Guest appearances are carefully curated and surprisingly effective. Anitta brings authentic Brazilian energy to “São Paulo,” while Lana Del Rey’s spectral vocals on “The Abyss” feel less like a feature and more like a haunting presence. Even Future’s appearances on “Enjoy the Show” and “Given Up on Me” resist his usual tropes in favour of something more contemplative.

The album builds toward a theatrical finale with the title track, which carries echoes of “Purple Rain” in its grandiose arrangement. “I’m ready for the end… I have no more fights left to win,” Tesfaye declares, before the track cycles back to reference his debut single “High for This” – a clever bit of narrative closure that nonetheless leaves the door open for future reinvention.

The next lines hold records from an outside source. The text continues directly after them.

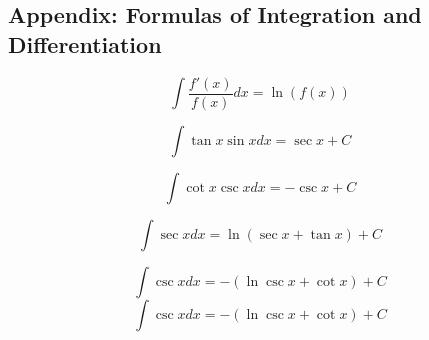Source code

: \documentclass[a4paper,9pt]{scrartcl}
\begin{document}
    \subsection{Appendix: Formulas of Integration and Differentiation}

    \begin{displaymath}
        \int \frac{f'(x)}{f(x)} dx = \ln(f(x))
    \end{displaymath}

    \begin{displaymath}
        \int{\tan{x}\sin{x}}dx = \sec{x} + C
    \end{displaymath}

    \begin{displaymath}
        \int{\cot{x}\csc{x}}dx = -\csc{x} + C
    \end{displaymath}

    \begin{displaymath}
        \int{\sec{x}}dx = \ln{(\sec{x} + \tan{x})} + C
    \end{displaymath}

    \begin{displaymath}
        \int{\csc{x}}dx = -(\ln{\csc{x} + \cot{x}}) + C
    \end{displaymath}
    \begin{displaymath}
        \int{\csc{x}}dx = -(\ln{\csc{x} + \cot{x}}) + C
    \end{displaymath}
\end{document}
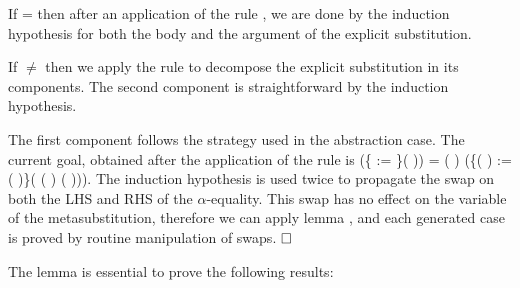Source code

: \begin{coqdoccode}
\end{coqdoccode}
If  =     then after an application of the rule , we are done by the induction hypothesis for both the body and the argument of the explicit substitution.
\begin{coqdoccode}
\end{coqdoccode}
If  \ensuremath{\not=}     then we apply the rule  to decompose the explicit substitution in its components. The second component is straightforward  by the induction hypothesis.
\begin{coqdoccode}
\end{coqdoccode}
The first component follows the strategy used in the abstraction case. The current goal, obtained after the application of the rule  is    (\{ := \}(   )) =
    (   ) (\{(   ) := (   )\}( (   )  (   ))). The induction hypothesis is used twice to propagate the swap on both the LHS and RHS of the $\alpha$-equality. This swap has no effect on the variable  of the metasubstitution, therefore we can apply lemma , and each generated case is proved by routine manipulation of swaps. $\hfill\Box$
\begin{coqdoccode}
\coqdocemptyline
\end{coqdoccode}
The lemma  is essential to prove the following results:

“Hurry Up Tomorrow” is many things: a goodbye letter, a film score without its film (though that’s coming later this year), and a testament to Tesfaye’s evolution from mysterious Toronto upstart to global pop phenomenon. Its ambition and scope impress even when its execution falters, suggesting an artist more interested in swinging for the fences than playing it safe on his way out. If this truly is The Weeknd’s curtain call, it’s a fittingly theatrical exit – even if it occasionally gets lost in its own grandiose vision.